Georgios Petropoulos, an official with the UN Office for Co-ordination of Humanitarian Affairs in Rafah, said workers had no supplies to help them set up in new locations.
“We simply have no tents, we have no blankets, no bedding, none of the items that you would expect a population on the move to be able to get from the humanitarian system,” he said.
Israeli troops have captured the Gaza side of the Rafah crossing with Egypt, forcing it to shut down. Rafah was the main point of entry for fuel.
Egypt has refused to co-ordinate with Israel the delivery of aid though the Rafah crossing point because of “the unacceptable Israeli escalation”, the state-owned Al Qahera News television channel reported on Saturday, citing an unnamed official. The channel has close ties with Egyptian security agencies.
The World Food Programme has warned that it will run out of food for distribution in southern Gaza by Saturday, Mr Petropoulos said.
Aid groups have said fuel will also be depleted soon, forcing hospitals to shut down critical operations and halting trucks delivering aid across south and central Gaza.
Heavy fighting is also under way in northern Gaza, where Hamas appeared to have again regrouped in an area where Israel has already launched punishing assaults.
Israeli Army spokesman Avichay Adraee told Palestinians in the cities of Jabaliya and Beit Lahiya and surrounding areas to leave their homes and head to shelters in the west of Gaza City, warning that people were in “a dangerous combat zone” and that Israel was going to strike with “great force”.
Battles erupted this week in the Zeitoun area on the outskirts of Gaza City. Northern Gaza was the first target of the ground offensive, and Israel said late last year that it had mostly dismantled Hamas in the area.
The United Nations agency supporting people in Gaza, UNRWA, said 300,000 people have been affected by evacuation orders in Rafah and Jabaliya, and the numbers are likely to be higher as these are very built-up areas.
“We’re extremely concerned that these evacuation orders have come both towards central Rafah and Jabaliya,” Louise Wateridge, UNRWA spokesperson in Rafah, told the Associated Press.

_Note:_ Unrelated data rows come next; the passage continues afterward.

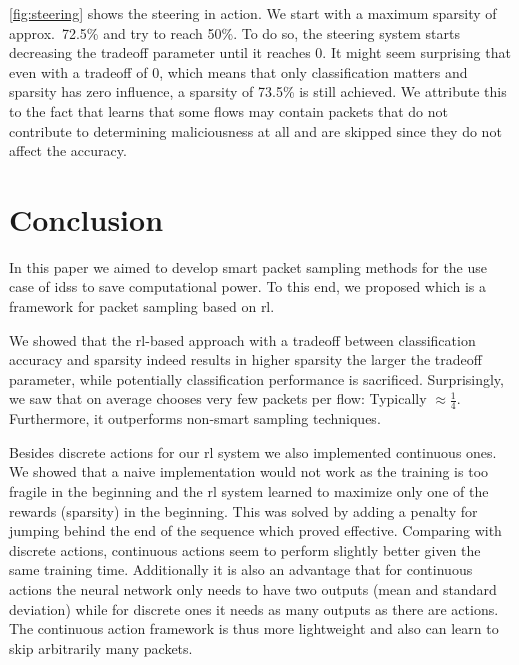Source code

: \documentclass[conference]{IEEEtran}
\begin{document}
\autoref{fig:steering} shows the steering in action. We start with a maximum sparsity of approx.~72.5\% and try to reach 50\%. To do so, the steering system starts decreasing the tradeoff parameter until it reaches 0. It might seem surprising that even with a tradeoff of 0, which means that only classification matters and sparsity has zero influence, a sparsity of 73.5\% is still achieved. We attribute this to the fact that \ours{} learns that some flows may contain packets that do not contribute to determining maliciousness at all and are skipped since they do not affect the accuracy. %


\section{Conclusion}
\label{sec:conclusion}
In this paper we aimed to develop smart packet sampling methods for the use case of \glspl{ids} to save computational power. To this end, we proposed \ours{} which is a framework for packet sampling based on \gls{rl}.

We showed that the \gls{rl}-based approach with a tradeoff between classification accuracy and sparsity indeed results in higher sparsity the larger the tradeoff parameter, while potentially classification performance is sacrificed. Surprisingly, we saw that \ours{} on average chooses very few packets per flow: Typically $\approx \frac{1}{4}$. Furthermore, it outperforms non-smart sampling techniques.

Besides discrete actions for our \gls{rl} system we also implemented continuous ones. We showed that a naive implementation would not work as the training is too fragile in the beginning and the \gls{rl} system learned to maximize only one of the rewards (sparsity) in the beginning. This was solved by adding a penalty for jumping behind the end of the sequence which proved effective. Comparing with discrete actions, continuous actions seem to perform slightly better given the same training time. Additionally it is also an advantage that for continuous actions the neural network only needs to have two outputs (mean and standard deviation) while for discrete ones it needs as many outputs as there are actions. The continuous action framework is thus more lightweight and also can learn to skip arbitrarily many packets.
\end{document}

Ophir Falk, foreign policy adviser to Prime Minister Benjamin Netanyahu said on Saturday that Israel acts in compliance with the laws of armed conflict and the army takes extensive measures to avert civilian casualties, including alerting people to forthcoming military operations using phone calls and text messages and providing maps to safe areas.
Meanwhile, strikes are continuing across Gaza.
At least 19 people, including eight women and eight children, were killed overnight in central Gaza in strikes that hit the areas of Zawaida, Maghazi and Deir al Balah, according to Al Aqsa Martyrs Hospital in Deir al Balah and an Associated Press journalist.
Israel’s bombardment and ground offensives in Gaza have killed more than 34,800 Palestinians, mostly women and children, according to the Gaza Health Ministry, which does not distinguish between civilians and combatants in its figures.
Civil authorities in Gaza on Saturday gave more details of the mass graves that the Health Ministry announced earlier in the week at Shifa hospital, the largest hospital in northern Gaza and the target of an earlier Israeli offensive.
Authorities said most of the 80 bodies had been patients who died from lack of care. The Israeli army said “any attempt to blame Israel for burying civilians in mass graves is categorically false”.
Tens of thousands of people attended the latest anti-government protest in Israel on on Saturday evening. Another round of ceasefire talks in Cairo ended earlier this week without a breakthrough.